> **About this exercise**
Print every line from the start of the data, and when you reach the line with "change2Down = IChangeArrDown[:, wl, :]", include it and stop. Pictures are not part of the copy.

Pictures paired with source code
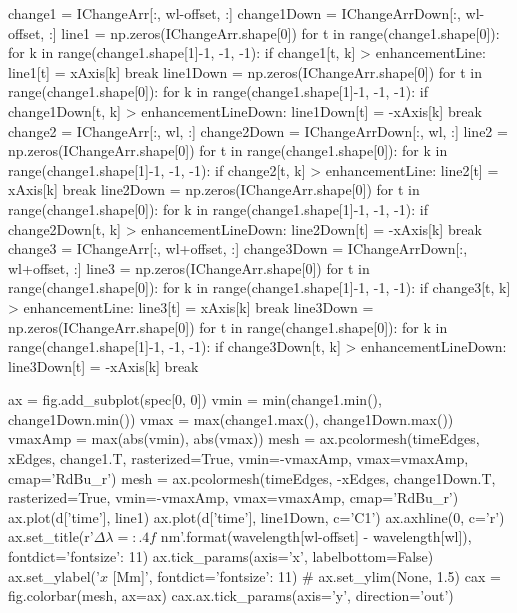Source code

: \begin{pycode}[2DRT]
    change1 = IChangeArr[:, wl-offset, :]
    change1Down = IChangeArrDown[:, wl-offset, :]
    line1 = np.zeros(IChangeArr.shape[0])
    for t in range(change1.shape[0]):
        for k in range(change1.shape[1]-1, -1, -1):
            if change1[t, k] > enhancementLine:
                line1[t] = xAxis[k]
                break
    line1Down = np.zeros(IChangeArr.shape[0])
    for t in range(change1.shape[0]):
        for k in range(change1.shape[1]-1, -1, -1):
            if change1Down[t, k] > enhancementLineDown:
                line1Down[t] = -xAxis[k]
                break
    change2 = IChangeArr[:, wl, :]
    change2Down = IChangeArrDown[:, wl, :]
    line2 = np.zeros(IChangeArr.shape[0])
    for t in range(change1.shape[0]):
        for k in range(change1.shape[1]-1, -1, -1):
            if change2[t, k] > enhancementLine:
                line2[t] = xAxis[k]
                break
    line2Down = np.zeros(IChangeArr.shape[0])
    for t in range(change1.shape[0]):
        for k in range(change1.shape[1]-1, -1, -1):
            if change2Down[t, k] > enhancementLineDown:
                line2Down[t] = -xAxis[k]
                break
    change3 = IChangeArr[:, wl+offset, :]
    change3Down = IChangeArrDown[:, wl+offset, :]
    line3 = np.zeros(IChangeArr.shape[0])
    for t in range(change1.shape[0]):
        for k in range(change1.shape[1]-1, -1, -1):
            if change3[t, k] > enhancementLine:
                line3[t] = xAxis[k]
                break
    line3Down = np.zeros(IChangeArr.shape[0])
    for t in range(change1.shape[0]):
        for k in range(change1.shape[1]-1, -1, -1):
            if change3Down[t, k] > enhancementLineDown:
                line3Down[t] = -xAxis[k]
                break

    ax = fig.add_subplot(spec[0, 0])
    vmin = min(change1.min(), change1Down.min())
    vmax = max(change1.max(), change1Down.max())
    vmaxAmp = max(abs(vmin), abs(vmax))
    mesh = ax.pcolormesh(timeEdges, xEdges, change1.T, rasterized=True, vmin=-vmaxAmp, vmax=vmaxAmp, cmap='RdBu_r')
    mesh = ax.pcolormesh(timeEdges, -xEdges, change1Down.T, rasterized=True, vmin=-vmaxAmp, vmax=vmaxAmp, cmap='RdBu_r')
    ax.plot(d['time'], line1)
    ax.plot(d['time'], line1Down, c='C1')
    ax.axhline(0, c='r')
    ax.set_title(r'$\Delta\lambda={:.4f}$ nm'.format(wavelength[wl-offset] - wavelength[wl]), fontdict={'fontsize': 11})
    ax.tick_params(axis='x', labelbottom=False)
    ax.set_ylabel('$x$ [Mm]', fontdict={'fontsize': 11})
#     ax.set_ylim(None, 1.5)
    cax = fig.colorbar(mesh, ax=ax)
    cax.ax.tick_params(axis='y', direction='out')


\end{pycode}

> **Exercise output**
Source code

: \begin{pycode}[2DRT]
    change1 = IChangeArr[:, wl-offset, :]
    change1Down = IChangeArrDown[:, wl-offset, :]
    line1 = np.zeros(IChangeArr.shape[0])
    for t in range(change1.shape[0]):
        for k in range(change1.shape[1]-1, -1, -1):
            if change1[t, k] > enhancementLine:
                line1[t] = xAxis[k]
                break
    line1Down = np.zeros(IChangeArr.shape[0])
    for t in range(change1.shape[0]):
        for k in range(change1.shape[1]-1, -1, -1):
            if change1Down[t, k] > enhancementLineDown:
                line1Down[t] = -xAxis[k]
                break
    change2 = IChangeArr[:, wl, :]
    change2Down = IChangeArrDown[:, wl, :]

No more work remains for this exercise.